Among the bestsellers in the One Clothing line were Indian prints; popcorn lace spaghetti-strap tops; camisoles; ruffled skirts; pleather halter tops and miniskirts, and polkadot handkerchief tops in a cotton and poplin blend; capris, and stretch bengaline bottoms with patchwork designs at the bottom.
In the moderate to better categories, Ashro, an ethnic sportswear firm based in Downers Grove, Ill., drummed up business with its Indian, African and European prints on linens and silks, according to Ramila Khatau, a partner in the company.
Khatau said the company generates about $800,000 in orders on average from the show, and she expected to hit that this time around.
Hand-painted designs on silk organza and linens and cotton were strong for spring. For fall, the company’s embroidered and hand-painted leather outerwear did well.
Beverly Rose, a moderate-to-better company, showed four labels: Beverly Rose, Vaho, Cruzoes and Animale.
The company did well with abstract watercolor prints and two-piece dressing under the Beverly Rose label, said Ajit Datwani, president. Blouses and sweaters were the two strongest categories in the Animale division.
Datwani said his bookings were up 30 percent at this show compared with last year.
In the jeans area, the buzz was focused on cleaned-up silhouettes enhanced by new washes, finishes and treatments.
“What’s moving is a lot of shine and glitter,” said Lisa Engelman, national sales manager at Paris Blues of New York. “Dark denim is still happening, but there’s more out there.”
Paris Blues was showing glitter-treated jeans in black and blue, in a basic five-pocket jeans. The company also showed a variety of prints, including zebra.
Bongo also placed emphasis on washes and treatments, showing jeans rinsed in a copper solution, which provided a rustier take on the dirty-denim look, according to Bader.
But while interest had shifted away from cluttered cuts, Bader noted that “everyone is still into the very cool hip-hugger looks,” as well as flares in 21 to 27 inches.
At LEI, senior account executive Peter Caminiti also noted a shift to simpler cuts.
“Basics are big,” he said. “Basics rule the jeans business now.”
On the second-to-last day of the event, the show organizers gave awards to the best-designed booths in each category.
The winners were: MGM Consumer Products, which showed its Pink Panther line in the junior area; Blanc Noir in young contemporary; Sorel-Kaufman Footwear in better-contemporary; Mistral Distribution in moderate; Totem in resort; Hobo International for accessories; Killing the Romantic in junior accessories, and MarketMax Inc. in services.
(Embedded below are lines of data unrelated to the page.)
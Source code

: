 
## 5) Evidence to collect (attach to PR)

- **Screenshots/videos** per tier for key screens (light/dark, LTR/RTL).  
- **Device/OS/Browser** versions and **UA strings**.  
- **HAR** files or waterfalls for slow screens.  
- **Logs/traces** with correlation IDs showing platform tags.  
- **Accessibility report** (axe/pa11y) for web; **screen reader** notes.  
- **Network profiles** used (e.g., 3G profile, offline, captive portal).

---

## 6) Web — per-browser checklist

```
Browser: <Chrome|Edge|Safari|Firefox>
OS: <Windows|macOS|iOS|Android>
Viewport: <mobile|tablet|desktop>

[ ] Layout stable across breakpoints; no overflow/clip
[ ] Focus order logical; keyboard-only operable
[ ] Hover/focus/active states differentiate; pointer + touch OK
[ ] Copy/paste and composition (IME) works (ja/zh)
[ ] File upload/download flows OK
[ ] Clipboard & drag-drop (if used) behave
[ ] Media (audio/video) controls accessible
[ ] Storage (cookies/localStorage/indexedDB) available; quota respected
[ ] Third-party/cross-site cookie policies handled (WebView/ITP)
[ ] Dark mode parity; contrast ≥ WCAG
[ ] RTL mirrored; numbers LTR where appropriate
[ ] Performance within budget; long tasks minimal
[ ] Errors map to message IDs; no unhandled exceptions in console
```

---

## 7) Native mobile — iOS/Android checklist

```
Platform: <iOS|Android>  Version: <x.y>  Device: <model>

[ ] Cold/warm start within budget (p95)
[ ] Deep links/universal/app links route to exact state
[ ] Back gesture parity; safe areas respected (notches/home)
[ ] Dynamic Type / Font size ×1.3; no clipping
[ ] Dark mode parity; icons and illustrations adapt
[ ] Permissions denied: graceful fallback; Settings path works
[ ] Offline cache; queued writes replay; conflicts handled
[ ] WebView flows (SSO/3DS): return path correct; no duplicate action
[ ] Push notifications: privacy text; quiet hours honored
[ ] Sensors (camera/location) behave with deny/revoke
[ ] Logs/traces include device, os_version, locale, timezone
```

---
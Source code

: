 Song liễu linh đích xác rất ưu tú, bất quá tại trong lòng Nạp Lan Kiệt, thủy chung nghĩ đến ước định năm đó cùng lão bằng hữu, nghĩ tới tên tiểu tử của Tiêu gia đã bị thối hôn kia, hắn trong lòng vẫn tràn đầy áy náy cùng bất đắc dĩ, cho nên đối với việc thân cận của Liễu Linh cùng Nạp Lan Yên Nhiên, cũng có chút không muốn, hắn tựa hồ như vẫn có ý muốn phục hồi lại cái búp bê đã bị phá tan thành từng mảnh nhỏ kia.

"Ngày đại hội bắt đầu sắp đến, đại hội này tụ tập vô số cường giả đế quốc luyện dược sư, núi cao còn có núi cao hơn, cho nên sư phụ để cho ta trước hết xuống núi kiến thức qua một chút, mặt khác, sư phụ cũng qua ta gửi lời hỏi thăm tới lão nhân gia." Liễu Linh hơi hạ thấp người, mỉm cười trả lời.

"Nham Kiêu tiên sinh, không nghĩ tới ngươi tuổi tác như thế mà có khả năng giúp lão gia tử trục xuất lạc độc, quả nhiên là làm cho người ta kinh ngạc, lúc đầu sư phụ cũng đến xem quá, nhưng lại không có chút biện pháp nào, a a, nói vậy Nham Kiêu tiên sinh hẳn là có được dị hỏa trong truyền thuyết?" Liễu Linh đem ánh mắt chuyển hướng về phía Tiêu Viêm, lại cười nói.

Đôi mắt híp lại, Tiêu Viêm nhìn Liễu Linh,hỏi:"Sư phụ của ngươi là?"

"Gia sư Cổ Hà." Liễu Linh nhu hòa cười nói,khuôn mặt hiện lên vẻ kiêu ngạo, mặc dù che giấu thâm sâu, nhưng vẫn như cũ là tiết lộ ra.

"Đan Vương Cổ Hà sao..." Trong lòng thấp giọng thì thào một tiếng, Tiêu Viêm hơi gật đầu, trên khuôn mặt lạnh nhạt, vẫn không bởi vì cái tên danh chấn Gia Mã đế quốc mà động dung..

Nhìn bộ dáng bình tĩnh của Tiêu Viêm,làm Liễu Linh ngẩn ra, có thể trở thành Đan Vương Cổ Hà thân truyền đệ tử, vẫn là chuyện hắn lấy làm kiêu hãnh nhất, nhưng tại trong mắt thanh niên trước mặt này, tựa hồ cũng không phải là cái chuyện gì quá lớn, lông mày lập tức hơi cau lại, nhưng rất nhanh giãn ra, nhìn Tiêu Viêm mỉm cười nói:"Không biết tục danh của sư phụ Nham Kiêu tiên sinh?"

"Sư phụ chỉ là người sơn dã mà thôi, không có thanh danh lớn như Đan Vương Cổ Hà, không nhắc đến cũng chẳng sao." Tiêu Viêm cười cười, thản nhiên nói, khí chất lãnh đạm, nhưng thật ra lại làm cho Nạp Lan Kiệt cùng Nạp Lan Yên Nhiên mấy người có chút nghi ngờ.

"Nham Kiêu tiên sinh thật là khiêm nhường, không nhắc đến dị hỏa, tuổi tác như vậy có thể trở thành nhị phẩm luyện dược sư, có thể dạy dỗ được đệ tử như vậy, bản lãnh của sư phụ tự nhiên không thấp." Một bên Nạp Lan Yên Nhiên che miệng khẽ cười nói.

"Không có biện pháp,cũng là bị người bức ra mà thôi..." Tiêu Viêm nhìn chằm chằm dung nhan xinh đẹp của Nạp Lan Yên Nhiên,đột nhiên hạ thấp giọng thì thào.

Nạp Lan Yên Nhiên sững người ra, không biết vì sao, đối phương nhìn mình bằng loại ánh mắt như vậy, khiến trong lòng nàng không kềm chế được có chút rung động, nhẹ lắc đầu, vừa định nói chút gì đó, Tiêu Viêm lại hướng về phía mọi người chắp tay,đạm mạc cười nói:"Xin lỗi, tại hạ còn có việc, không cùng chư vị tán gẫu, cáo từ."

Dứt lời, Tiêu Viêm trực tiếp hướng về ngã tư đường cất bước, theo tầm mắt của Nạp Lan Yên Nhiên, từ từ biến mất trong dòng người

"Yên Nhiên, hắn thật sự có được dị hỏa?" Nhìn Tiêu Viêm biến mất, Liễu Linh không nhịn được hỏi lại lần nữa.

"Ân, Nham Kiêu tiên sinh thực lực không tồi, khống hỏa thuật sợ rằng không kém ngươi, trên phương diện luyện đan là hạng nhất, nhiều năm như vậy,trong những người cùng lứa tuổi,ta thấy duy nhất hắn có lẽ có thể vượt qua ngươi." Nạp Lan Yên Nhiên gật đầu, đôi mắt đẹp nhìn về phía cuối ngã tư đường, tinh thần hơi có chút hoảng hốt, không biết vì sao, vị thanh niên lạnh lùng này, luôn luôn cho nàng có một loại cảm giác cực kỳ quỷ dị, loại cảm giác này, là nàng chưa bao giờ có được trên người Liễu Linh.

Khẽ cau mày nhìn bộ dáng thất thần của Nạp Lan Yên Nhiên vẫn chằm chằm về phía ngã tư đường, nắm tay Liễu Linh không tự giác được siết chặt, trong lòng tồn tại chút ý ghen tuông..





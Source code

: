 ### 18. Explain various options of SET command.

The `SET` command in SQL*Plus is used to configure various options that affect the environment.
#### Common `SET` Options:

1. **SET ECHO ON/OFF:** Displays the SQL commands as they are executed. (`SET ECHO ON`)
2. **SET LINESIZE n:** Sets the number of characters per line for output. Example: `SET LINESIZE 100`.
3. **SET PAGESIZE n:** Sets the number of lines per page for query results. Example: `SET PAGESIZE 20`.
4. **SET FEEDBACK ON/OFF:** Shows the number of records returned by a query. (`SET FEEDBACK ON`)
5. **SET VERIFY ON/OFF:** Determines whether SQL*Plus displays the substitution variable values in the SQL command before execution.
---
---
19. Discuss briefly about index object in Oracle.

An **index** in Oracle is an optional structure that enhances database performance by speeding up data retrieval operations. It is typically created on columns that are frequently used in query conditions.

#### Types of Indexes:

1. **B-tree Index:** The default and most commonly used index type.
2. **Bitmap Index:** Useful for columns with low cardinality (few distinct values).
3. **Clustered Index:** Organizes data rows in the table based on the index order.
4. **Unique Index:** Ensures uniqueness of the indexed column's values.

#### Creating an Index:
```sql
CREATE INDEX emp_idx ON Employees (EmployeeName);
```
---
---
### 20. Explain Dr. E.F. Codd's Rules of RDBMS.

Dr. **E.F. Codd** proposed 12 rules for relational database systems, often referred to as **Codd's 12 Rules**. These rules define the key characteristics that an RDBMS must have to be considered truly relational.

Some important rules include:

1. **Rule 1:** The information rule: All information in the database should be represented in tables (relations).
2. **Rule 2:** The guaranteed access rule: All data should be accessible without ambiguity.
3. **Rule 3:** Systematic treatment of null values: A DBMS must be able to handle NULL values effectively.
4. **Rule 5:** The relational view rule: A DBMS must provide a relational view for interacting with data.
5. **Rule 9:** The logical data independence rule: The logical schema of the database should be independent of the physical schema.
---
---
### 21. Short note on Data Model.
And as full as most buyers’ and exhibitors’ plates were during the day, many took time out to attend a slew of industry parties in the evening. At the first-night kickoff party, hosted by MAGIC International, rocker Melissa Etheridge entertained a large crowd.
Baby Phat, the junior business of Phat Farm jeans, hosted an event that night at the Joint in the Hard Rock Hotel. Later that evening, Levi Strauss & Co. held another event, also at the Hard Rock, to show off its Engineered Jeans.
Lucky Brand Dungarees hosted an event, also at the Joint, the second night of the show and the rock band Sugar Ray performed.